Every record below must be written out exactly. Leave out the pictures.

Pictures paired with source code

%%

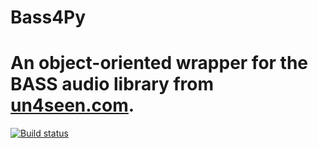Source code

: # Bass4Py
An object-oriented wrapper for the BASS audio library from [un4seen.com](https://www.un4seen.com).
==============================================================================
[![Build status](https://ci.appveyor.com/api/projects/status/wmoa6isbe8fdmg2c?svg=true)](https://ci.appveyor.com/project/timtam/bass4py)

%%

▶ _Exercise output_
Source code

: # Bass4Py
An object-oriented wrapper for the BASS audio library from [un4seen.com](https://www.un4seen.com).
==============================================================================
[![Build status](https://ci.appveyor.com/api/projects/status/wmoa6isbe8fdmg2c?svg=true)](https://ci.appveyor.com/project/timtam/bass4py)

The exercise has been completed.